Check the actlog for any information/error messages, ie. something like:

 QUERY ACTLOG SEARCH="PROCESS: process-number"

After the audit process has completed, recheck the scsi element address(es) of the volume(s) to verify than the audit fixed the problem.

IBM TS3500

  • Navigate the TS3500 web interface to view information about the affected volume.
  • Compare the volume TS3500 SCSI Element Address to what TSM thinks it should be.
  • If they don't match, do a TS3500 Move operation to change the element address to match what's registered in TSM.

Generic checks

List unavailable volumes with:

Q VOL ACC=UNAVAIL

Investigate the cause of the mount failure in the actlog, start by doing a rough search to narrow down the date/time and then review the entire actlog around that time.

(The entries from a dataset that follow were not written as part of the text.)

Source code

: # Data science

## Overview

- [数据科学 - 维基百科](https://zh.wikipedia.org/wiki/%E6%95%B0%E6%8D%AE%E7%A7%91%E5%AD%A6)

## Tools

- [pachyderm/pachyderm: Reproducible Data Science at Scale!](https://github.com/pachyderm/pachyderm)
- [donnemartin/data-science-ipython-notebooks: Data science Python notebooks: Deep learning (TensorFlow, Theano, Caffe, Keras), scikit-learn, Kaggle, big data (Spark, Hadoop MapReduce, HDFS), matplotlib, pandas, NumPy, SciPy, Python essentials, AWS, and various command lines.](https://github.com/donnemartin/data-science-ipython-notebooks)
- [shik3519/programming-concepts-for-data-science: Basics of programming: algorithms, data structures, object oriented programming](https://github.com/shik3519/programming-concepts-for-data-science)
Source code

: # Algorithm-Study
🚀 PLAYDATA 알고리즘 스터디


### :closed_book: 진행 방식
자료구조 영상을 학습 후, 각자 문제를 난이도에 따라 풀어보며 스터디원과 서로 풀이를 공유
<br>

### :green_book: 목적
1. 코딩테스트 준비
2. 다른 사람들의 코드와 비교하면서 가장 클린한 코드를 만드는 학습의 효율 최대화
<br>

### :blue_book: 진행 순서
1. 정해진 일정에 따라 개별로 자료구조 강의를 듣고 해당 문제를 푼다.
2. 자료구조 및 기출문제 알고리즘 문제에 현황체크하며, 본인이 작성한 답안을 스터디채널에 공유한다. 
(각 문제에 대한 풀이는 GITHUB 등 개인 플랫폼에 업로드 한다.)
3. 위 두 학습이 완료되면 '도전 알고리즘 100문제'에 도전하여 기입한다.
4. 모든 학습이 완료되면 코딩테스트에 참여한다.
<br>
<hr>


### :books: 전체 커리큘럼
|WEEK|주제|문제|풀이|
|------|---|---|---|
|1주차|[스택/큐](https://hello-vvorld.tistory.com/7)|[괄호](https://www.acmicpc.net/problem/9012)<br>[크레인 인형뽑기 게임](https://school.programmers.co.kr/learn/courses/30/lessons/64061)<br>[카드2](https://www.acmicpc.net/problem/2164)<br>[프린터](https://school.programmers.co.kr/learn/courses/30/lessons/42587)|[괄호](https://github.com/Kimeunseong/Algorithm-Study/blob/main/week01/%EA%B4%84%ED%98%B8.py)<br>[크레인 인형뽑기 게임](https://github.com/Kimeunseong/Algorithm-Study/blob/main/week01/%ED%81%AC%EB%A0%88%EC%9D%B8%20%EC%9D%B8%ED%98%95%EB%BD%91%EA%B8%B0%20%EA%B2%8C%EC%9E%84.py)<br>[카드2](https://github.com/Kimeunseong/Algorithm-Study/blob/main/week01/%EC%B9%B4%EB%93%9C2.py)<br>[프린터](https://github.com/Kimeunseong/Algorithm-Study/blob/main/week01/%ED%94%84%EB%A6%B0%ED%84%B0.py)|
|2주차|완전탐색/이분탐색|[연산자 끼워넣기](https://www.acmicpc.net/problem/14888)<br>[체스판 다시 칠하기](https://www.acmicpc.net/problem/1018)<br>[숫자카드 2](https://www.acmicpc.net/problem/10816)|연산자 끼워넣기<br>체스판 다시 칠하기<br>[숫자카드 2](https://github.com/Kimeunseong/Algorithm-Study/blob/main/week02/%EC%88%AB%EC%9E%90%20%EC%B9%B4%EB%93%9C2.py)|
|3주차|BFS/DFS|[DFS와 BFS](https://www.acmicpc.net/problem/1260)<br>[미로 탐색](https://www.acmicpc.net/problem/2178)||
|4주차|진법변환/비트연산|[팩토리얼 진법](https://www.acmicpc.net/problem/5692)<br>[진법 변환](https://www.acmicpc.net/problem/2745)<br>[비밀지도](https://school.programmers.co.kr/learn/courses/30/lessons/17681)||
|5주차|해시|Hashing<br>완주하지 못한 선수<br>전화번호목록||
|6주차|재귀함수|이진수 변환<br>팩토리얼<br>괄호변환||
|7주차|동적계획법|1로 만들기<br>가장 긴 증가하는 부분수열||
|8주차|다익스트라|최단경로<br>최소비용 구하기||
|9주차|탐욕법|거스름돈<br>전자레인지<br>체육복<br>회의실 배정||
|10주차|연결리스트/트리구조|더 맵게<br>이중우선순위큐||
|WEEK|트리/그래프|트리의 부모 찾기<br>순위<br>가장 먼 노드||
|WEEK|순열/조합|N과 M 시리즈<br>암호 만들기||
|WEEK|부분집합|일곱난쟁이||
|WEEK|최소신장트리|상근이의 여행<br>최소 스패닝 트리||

 Q ACTLOG BEGIND=-1 SEARCH=YOURVOLNAME
 Q ACTLOG BEGIND=-1 BEGINT=01:23
 ...

If you suspect that the volume is in fact OK (this is usually the case when you see multiple volumes failing in the same tape drive), set the access state to read-only:

 UPDATE VOL YOURVOLNAME ACC=READONLY

Verify the volume as described in Handling tapes with damaged files.

Deleting a broken tape

If a tape is completely broken you will end up needing to delete it, but before you do that try to rescue any readable files and grab a list of the files that will be lost.

  • Move readable data
    • Flag tape as READONLY if it's UNAVAILABLE.
    • Try moving data to another tape in the same storage pool: MOVE DATA YOURVOLNAME
  • Grab a list of any files remaining on the tape:
    • QUERY CONTENT YOURVOLNAME > /tmp/YOURVOLNAME,txt
  • Contact the NDGF OoD and report that the files in the list are lost.
  • Forcibly delete the tape
    • DELETE VOLUME YOURVOLNAME DISCARDDATA=YES
  • Check out the broken tape volume from the library
    • To drop it into the I/O slot without mounting it: CHECKOUT LIBVOLUME YOURLIBNAME YOURVOLNAME REMOVE=BULK CHECKLABEL=NO

Server upgrades

There is no downtime needed for tape server/system interventions that's finished within a normal work day. For longer interventions a downtime is needed as per Site Admin Operations basics.